■ **Exercise aim**: This task calls for every line of the material to be output verbatim.

Start of Data

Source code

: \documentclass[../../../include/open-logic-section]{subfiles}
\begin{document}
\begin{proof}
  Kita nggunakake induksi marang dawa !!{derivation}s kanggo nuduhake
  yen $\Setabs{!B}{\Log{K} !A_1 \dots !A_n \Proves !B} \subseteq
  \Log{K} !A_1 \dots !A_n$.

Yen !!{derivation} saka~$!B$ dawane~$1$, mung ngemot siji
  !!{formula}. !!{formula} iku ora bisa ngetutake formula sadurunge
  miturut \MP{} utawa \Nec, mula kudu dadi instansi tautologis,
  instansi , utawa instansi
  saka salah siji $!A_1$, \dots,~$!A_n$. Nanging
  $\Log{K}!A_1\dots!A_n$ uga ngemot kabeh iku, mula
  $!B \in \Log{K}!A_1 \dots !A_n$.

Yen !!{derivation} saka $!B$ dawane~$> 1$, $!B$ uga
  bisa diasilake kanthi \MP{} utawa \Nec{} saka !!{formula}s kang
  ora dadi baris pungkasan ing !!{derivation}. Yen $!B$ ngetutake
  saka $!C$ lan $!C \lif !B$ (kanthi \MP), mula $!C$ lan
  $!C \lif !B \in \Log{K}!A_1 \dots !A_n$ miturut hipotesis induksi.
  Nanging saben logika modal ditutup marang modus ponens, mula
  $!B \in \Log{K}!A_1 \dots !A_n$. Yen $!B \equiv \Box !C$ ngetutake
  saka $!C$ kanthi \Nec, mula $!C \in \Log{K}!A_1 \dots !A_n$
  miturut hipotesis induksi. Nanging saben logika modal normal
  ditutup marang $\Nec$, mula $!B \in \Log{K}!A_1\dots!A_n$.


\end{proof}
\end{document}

End of Data

■ **Task solution**:
Source code

: \documentclass[../../../include/open-logic-section]{subfiles}
\begin{document}
\begin{proof}
  Kita nggunakake induksi marang dawa !!{derivation}s kanggo nuduhake
  yen $\Setabs{!B}{\Log{K} !A_1 \dots !A_n \Proves !B} \subseteq
  \Log{K} !A_1 \dots !A_n$.

Yen !!{derivation} saka~$!B$ dawane~$1$, mung ngemot siji
  !!{formula}. !!{formula} iku ora bisa ngetutake formula sadurunge
  miturut \MP{} utawa \Nec, mula kudu dadi instansi tautologis,
  instansi , utawa instansi
  saka salah siji $!A_1$, \dots,~$!A_n$. Nanging
  $\Log{K}!A_1\dots!A_n$ uga ngemot kabeh iku, mula
  $!B \in \Log{K}!A_1 \dots !A_n$.

Yen !!{derivation} saka $!B$ dawane~$> 1$, $!B$ uga
  bisa diasilake kanthi \MP{} utawa \Nec{} saka !!{formula}s kang
  ora dadi baris pungkasan ing !!{derivation}. Yen $!B$ ngetutake
  saka $!C$ lan $!C \lif !B$ (kanthi \MP), mula $!C$ lan
  $!C \lif !B \in \Log{K}!A_1 \dots !A_n$ miturut hipotesis induksi.
  Nanging saben logika modal ditutup marang modus ponens, mula
  $!B \in \Log{K}!A_1 \dots !A_n$. Yen $!B \equiv \Box !C$ ngetutake
  saka $!C$ kanthi \Nec, mula $!C \in \Log{K}!A_1 \dots !A_n$
  miturut hipotesis induksi. Nanging saben logika modal normal
  ditutup marang $\Nec$, mula $!B \in \Log{K}!A_1\dots!A_n$.


\end{proof}
\end{document}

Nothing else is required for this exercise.